Daniel Tosh To Begin Comedy Tour In Late September

Daniel Tosh To Begin Comedy Tour In Late September

Have you seen “The Soup?”

It’s a weekly E! Entertainment Television series that plays clips of talk and reality shows so the host, currently Joel McHale, can crack wise.

Just about every segment of the show is preceded by the phrase, “It’s now time for…” or “It’s time for this week’s…;” there’s an annoying laugh track to give the illusion of a live audience; and the host does a lot of mugging in an effort to increase comic tension (but it never works).

Nonetheless, it’s a genius format.

A half-hour show has 22 minutes of programming. After airing the clips, playing the various production elements, and rolling the credits producers only need to fill about six to seven minutes.

It’s the ultimate in laziness.

Not only that but it’s inexpensive to produce.

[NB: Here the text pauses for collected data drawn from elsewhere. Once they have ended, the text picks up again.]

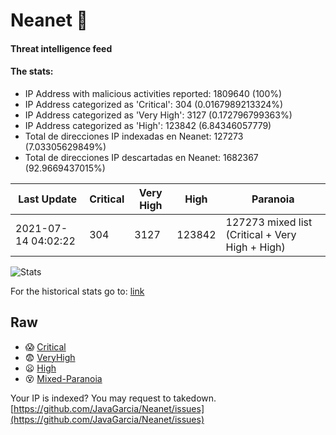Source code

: # Neanet :hocho:
#### Threat intelligence feed
#### The stats:

- IP Address with malicious activities reported: 1809640 (100%)
- IP Address categorized as 'Critical':  304 (0.0167989213324%)
- IP Address categorized as 'Very High':  3127 (0.172796799363%)
- IP Address categorized as 'High':  123842 (6.84346057779)
- Total de direcciones IP indexadas en Neanet:  127273 (7.03305629849%)
- Total de direcciones IP descartadas en Neanet:  1682367 (92.9669437015%)

| Last Update | Critical | Very High | High | Paranoia |
| --- | --- | --- | --- | --- |
| 2021-07-14 04:02:22 | 304 | 3127 | 123842 | 127273 mixed list (Critical + Very High + High)|

![Stats](https://docs.google.com/spreadsheets/d/e/2PACX-1vSnaNMIXVabIpDJjufMlzH7poXnshF3mgd8Is1g9ytUEzVsP5my4Trn8f-xkoLLQ38xpL3HtmUexLo6/pubchart?oid=501124687&format=image)

For the historical stats go to: [link](/stats.csv)
## Raw
- :scream: [Critical](https://raw.githubusercontent.com/JavaGarcia/Neanet/master/blacklists/neanet_critical.txt)
- :fearful: [VeryHigh](https://raw.githubusercontent.com/JavaGarcia/Neanet/master/blacklists/neanet_veryHigh.txtt)
- :frowning: [High](https://raw.githubusercontent.com/JavaGarcia/Neanet/master/blacklists/neanet_high.txt)
- :dizzy_face: [Mixed-Paranoia](https://raw.githubusercontent.com/JavaGarcia/Neanet/master/blacklists/neanet_all.txt)


Your IP is indexed? You may request to takedown. [https://github.com/JavaGarcia/Neanet/issues](https://github.com/JavaGarcia/Neanet/issues)















































































































































































































































































































































































































































































































































































































































































































































































































































































































































































































































































































































































































































































































































































































































































































































































































































































































































































































































































































































































































































































































































































































































































































































































































































































































































































































































































































































































































































































































































































































































































































































































































































































































































































































































































































































































































































































































































































































































































































































































































































































































































































































































































































































































































































































































































































































































































































































































































































































































































































































































































































































































































































































































































































































































































































































































































































































































































































































































































































































































































































































































































































































































































































































































































































































































































































































































































































































































































































































































































































































































































































































































































































































































































































































































































































































































































































































































































































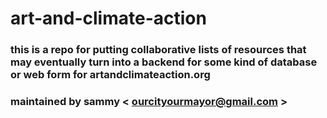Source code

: # art-and-climate-action

### this is a repo for putting collaborative lists of resources that may eventually turn into a backend for some kind of database or web form for artandclimateaction.org

### maintained by sammy < ourcityourmayor@gmail.com >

You can pay a photogenic, out-of-work comic in cocaine and hookers. All you need for a set is a green screen. And since the clips are the funniest part of the show you can get by with cheap hacks for writers.

But that’s only half the reason why “The Soup” has spawned so many spinoffs. The other reason is the E! is owned by Comcast and the shows that have borrowed “The Soup” format belong to the cable provider’s family of networks: The Dish (Style Network), Sports Soup (Versus), Web Soup (G4), and Celebrity Soup (now defunct but aired in the U.K.).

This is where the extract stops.